Physicians vary in their thoroughness and diagnostic accuracy, and
medical records may not contain accurate data about processes or outcomes or
care. Such potentials for bias in a
given dataset do not preclude its use, but rather, require that the user and
reader be aware of the potential limitations.
Datasets
might not be appropriate for the research question for several reasons. They may lack sufficient detail to provide
adequate severity of illness, comorbidity, or diagnosis data on patients. Studies that seek to follow patients across
multiple hospitalizations or to incorporate data from several datasets will
require unique patient identification information that may be lacking in a
particular dataset. Older datasets may
be inappropriate for researchers questioning a current practice. No single dataset will address all research
questions. As an example, the APACHE
III{Knaus, Wagner, et al. 1991 ID: 36} and MPM II{Lemeshow, Teres, et al. 1993 ID: 159} development
datasets, while rich in clinical detail, do not contain variables for answering
quality of life questions.
Just as the
methods for outcomes research differ from clinical trials, the data sources
also differ. Often times the data
source is labeled, either by the authors or the readers, as "administrative,"
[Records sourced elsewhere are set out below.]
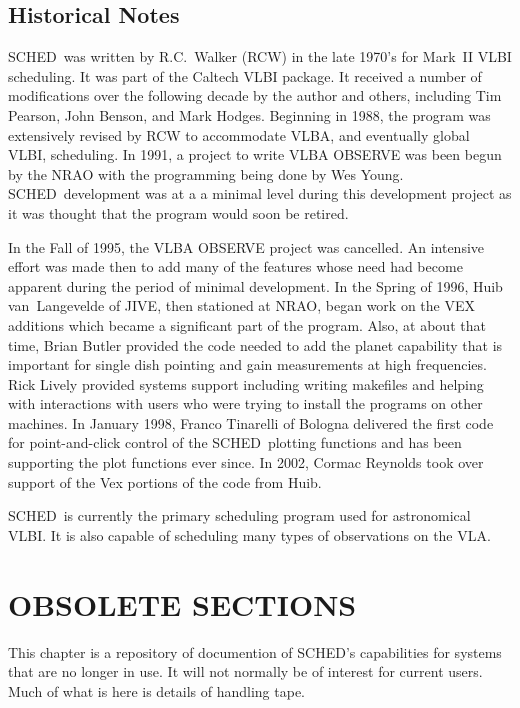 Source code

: \documentclass{report}
\newcommand{\schedb}{{\sc SCHED~}}
\begin{document}
\section{\label{SEC:HIST}Historical Notes}

\schedb was written by R.C.~Walker (RCW) in the late 1970's for Mark~II VLBI
scheduling. It was part of the Caltech VLBI package.  It received a
number of modifications over the following decade by the author and
others, including Tim Pearson, John Benson, and Mark Hodges. Beginning
in 1988, the program was extensively revised by RCW to accommodate
VLBA, and eventually global VLBI, scheduling.  In 1991, a project to
write {\sc VLBA OBSERVE} was been begun by the NRAO with the
programming being done by Wes Young.  \schedb development was at a a
minimal level during this development project as it was thought that
the program would soon be retired.

In the Fall of 1995, the {\sc VLBA OBSERVE} project was cancelled.  An
intensive effort was made then to add many of the features whose need
had become apparent during the period of minimal development.  In the
Spring of 1996, Huib van~Langevelde of JIVE, then stationed at NRAO,
began work on the VEX additions which became a significant part
of the program.  Also, at about that time, Brian Butler provided the
code needed to add the planet capability that is important for single
dish pointing and gain measurements at high frequencies.  Rick Lively
provided systems support including writing makefiles and helping with
interactions with users who were trying to install the programs on
other machines.  In January 1998, Franco Tinarelli of Bologna delivered
the first code for point-and-click control of the \schedb plotting
functions and has been supporting the plot functions ever since.  In
2002, Cormac Reynolds took over support of the Vex portions of the
code from Huib.

\schedb is currently the primary scheduling program used for
astronomical VLBI.  It is also capable of scheduling many types
of observations on the VLA.

\chapter{\label{APP:OBSOLETE}OBSOLETE SECTIONS}

This chapter is a repository of documention of SCHED's capabilities
for systems that are no longer in use.  It will not normally be of
interest for current users.  Much of what is here is details of
handling tape.
\end{document}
a term used frequently in order to describe datasets collected for purposes
other than research. This is an
inappropriately broad term in that it groups data sources that vary widely in
form, function, and content. To address
this, we present the taxonomy recently proposed by the ATS that classifies
secondary datasets based on their administrative purpose, such as encounter,
enrollment, or clinical trial. This
taxonomy is summarized in Table 2 with examples and described in detail
below. The different databases present
varying challenges in maintaining patient confidentiality. Although this is an area of current debate,
we will not address it in this essay.
Encounter
datasets represent databases whose purpose is to maintain a record of health
care encounters, typically maintained by payers, to track reimbursement. Data are often grouped by ambulatory care
visit or hospital admission. However,
these data can be summed to generate data on a region and if unique patient
identifiers are available, can also be linked to create a longitudinal history
for individual patients.
There
is considerable variation in the quality and detail of these datasets. For example, datasets may allow different
numbers of diagnoses or procedure codes, and may vary in detail regarding ICU
utilization.{Iezzoni 1990 ID: 3204}
When data are collected for billing purposes, financial incentives
driving the data collection can impair its value but may increase validity
because coding is tied to reimbursement.{Jollis, Ancukiewicz, et al. 1993 ID:
625}{Iezzoni, Foley, et al. 1992 ID: 2113}{Mitchell 1998 ID: 3285}
Datasets
coded by medical records departments suffer from the vagueness of the ICD-9-CM
system and the errors inherent in the abstraction process.{Romano, Roos, et al. 1994 ID: 3205}
Analyses based on variables available in encounter data may miss
important relationships present in detailed clinical data.{Poses, Smith, et al. 1995 ID: 3206}
Authors presenting results from such studies should therefore clearly
specify the characteristics of the dataset and its limitations.
There are
three major sources of encounter data: federal government, state government,
and private insurance companies.
In administering Medicare, the Health Care
Financing Administration (HCFA) processes enormous amounts of beneficiary,
billing, and institutional data. Most
of the data are publicly available through HCFAs Office of Statistics and Data
Management, Bureau of Data Management and Strategy. Since 1991, all institutional providers and physician claims are
entered into the National Claims History (NCH) 100% Nearline File that contains
all claims submitted by Medicare beneficiaries. These files are enormous with over 2.5 billion records{Health Care Financing Administration 1995 ID:
3215} and require extensive skill to work
with. Researchers can purchase
confidential data extracted from the NCH files and configured into analytic
files.
A common
extracted file contains information on inpatient stays and is called the
Medicare Provider Analysis Review (MEDPAR).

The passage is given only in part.